Damit war Naya dann offiziell auch ein Birds-Online-Sittich geworden. Sie hatte die Jugendmauser bereits hinter sich, als sie in meine Obhut gelangte, war aber zu dem Zeitpunkt offenkundig noch nicht allzu alt. Ich vermute, dass sie Anfang 2019 zur Welt gekommen ist. Ein Blick auf den hellblauen Vogel mit der zartgrauen Wellenzeichnung reicht, um zu erkennen, dass eine Virusinfektion im Spiel ist. Nayas Federkleid ist sehr lückenhaft, wovon vor allem ihr Kleingefieder betroffen ist. An Bauch und Brust sieht die Vogeldame deshalb recht zerzaust aus und es wirkt fast so, als wäre sie eine Federrupferin. Doch das ist sie nicht, die Federn wachsen einfach nicht nach. Der Schwanz ist ein wenig zu kurz und es fehlen auch einzelne lange Federn an den Flügeln. Dadurch ist Naya in ihrer Flugfähigkeit deutlich eingeschränkt, aber ein wenig herumflattern kann sie trotzdem. Und wenn sie mal von einem höheren Platz aus startet, stürzt sie zum Glück nicht wie ein Stein zu Boden.

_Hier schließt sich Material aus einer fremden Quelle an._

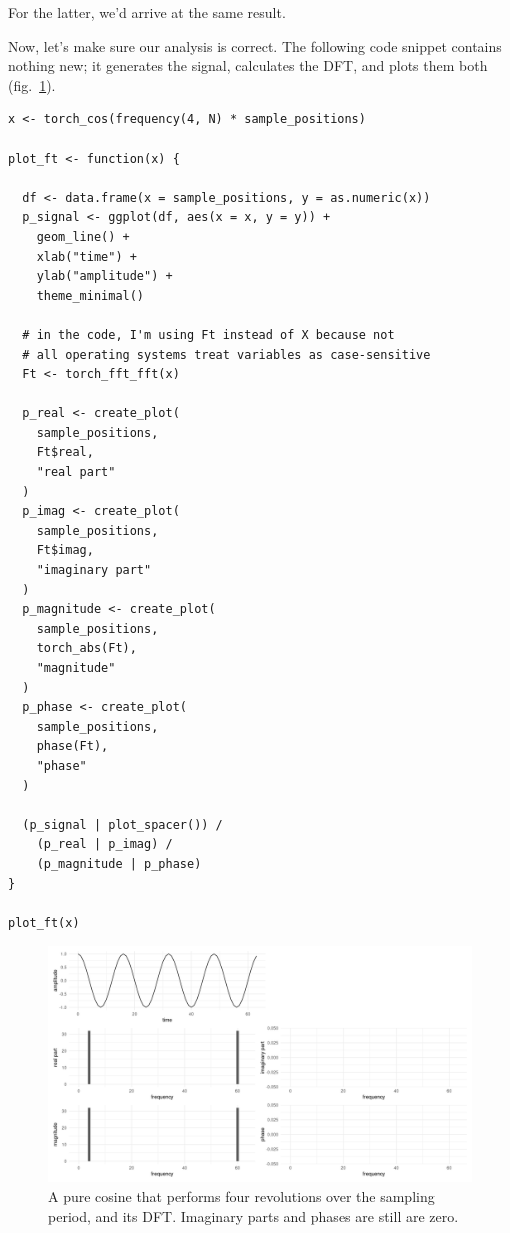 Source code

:\documentclass[
  letterpaper,
]{krantz}
\begin{document}
For the latter, we'd arrive at the same result.

Now, let's make sure our analysis is correct. The following code snippet
contains nothing new; it generates the signal, calculates the DFT, and
plots them both (fig.~\ref{fig-dft-cos-4-rev}).

\begin{verbatim}
x <- torch_cos(frequency(4, N) * sample_positions)

plot_ft <- function(x) {

  df <- data.frame(x = sample_positions, y = as.numeric(x))
  p_signal <- ggplot(df, aes(x = x, y = y)) +
    geom_line() +
    xlab("time") +
    ylab("amplitude") +
    theme_minimal()

  # in the code, I'm using Ft instead of X because not
  # all operating systems treat variables as case-sensitive
  Ft <- torch_fft_fft(x)

  p_real <- create_plot(
    sample_positions,
    Ft$real,
    "real part"
  )
  p_imag <- create_plot(
    sample_positions,
    Ft$imag,
    "imaginary part"
  )
  p_magnitude <- create_plot(
    sample_positions,
    torch_abs(Ft),
    "magnitude"
  )
  p_phase <- create_plot(
    sample_positions,
    phase(Ft),
    "phase"
  )

  (p_signal | plot_spacer()) /
    (p_real | p_imag) /
    (p_magnitude | p_phase)
}

plot_ft(x)
\end{verbatim}

\begin{figure}[H]

{\centering \includegraphics{images/dft-cos-4-rev.png}

}

\caption{\label{fig-dft-cos-4-rev}A pure cosine that performs four
revolutions over the sampling period, and its DFT. Imaginary parts and
phases are still are zero.}

\end{figure}
\end{document}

Enge und Stress mag die Vogeldame nicht. Im Quarantänekäfig war sie übellaunig und prügelte sich häufig mit den anderen Vögeln. Ich befürchtete schon, es mit einer kleinen „Oberzicke“ zu tun zu haben. Seit Naya jedoch im Vogelzimmer lebt und mehr Platz hat, ist sie lammfromm und regelrecht aufgeblüht. Sie ist freundlich zu den anderen Vögeln, singt sehr häufig und schreddert am liebsten den ganzen Tag mit allergrößter Ausdauer Kork. Seit sie hier eingezogen ist, hat sich mein Korkrindenverbrauch erheblich gesteigert.

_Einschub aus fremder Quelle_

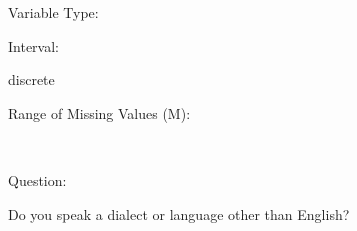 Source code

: \documentclass[
]{article}
\begin{document}
\begin{minipage}[t]{0.3\linewidth}

Variable Type:

\end{minipage}%
\begin{minipage}[t]{0.7\linewidth}

\end{minipage}

\begin{minipage}[t]{0.3\linewidth}

Interval:

\end{minipage}%
\begin{minipage}[t]{0.7\linewidth}

discrete

\end{minipage}

\begin{minipage}[t]{0.3\linewidth}

Range of Missing Values (M):

\end{minipage}%
\begin{minipage}[t]{0.7\linewidth}

~

\end{minipage}

\begin{minipage}[t]{0.3\linewidth}

Question:

\end{minipage}%
\begin{minipage}[t]{0.7\linewidth}

Do you speak a dialect or language other than English?

\end{minipage}
\end{document}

Außerdem ist sie nicht gern Single. Sie flirtet mit allen Männchen, die sich in ihre Nähe gesellen. Das geht sogar so weit, dass sie sich ihnen regelrecht an den Hals wirft und sie zur Paarung auffordert. Bei Ole hatte sie zu dessen Lebzeiten mitunter Erfolg, obwohl er eigentlich mit Else verpaart war. Die reagierte immer gelassen auf Oles „außerehelichen Aktivitäten“ mit Naya und prügelte sich nicht mit ihr. Gegen sie hätte Naya wohl auch den Kürzeren gezogen. Doch je älter sie wird, desto ruhiger wird sie. Ihre Annäherungsversuche sind inzwischen ein wenig dezenter geworden.
Ihren Namen erhielt Naya von mir. Ich habe sie zu Ehren der wenige Wochen vor dem Einzug meiner Wellensittichdame leider viel zu früh verstorbenen, talentierten Schauspielerin Naya Rivera benannt.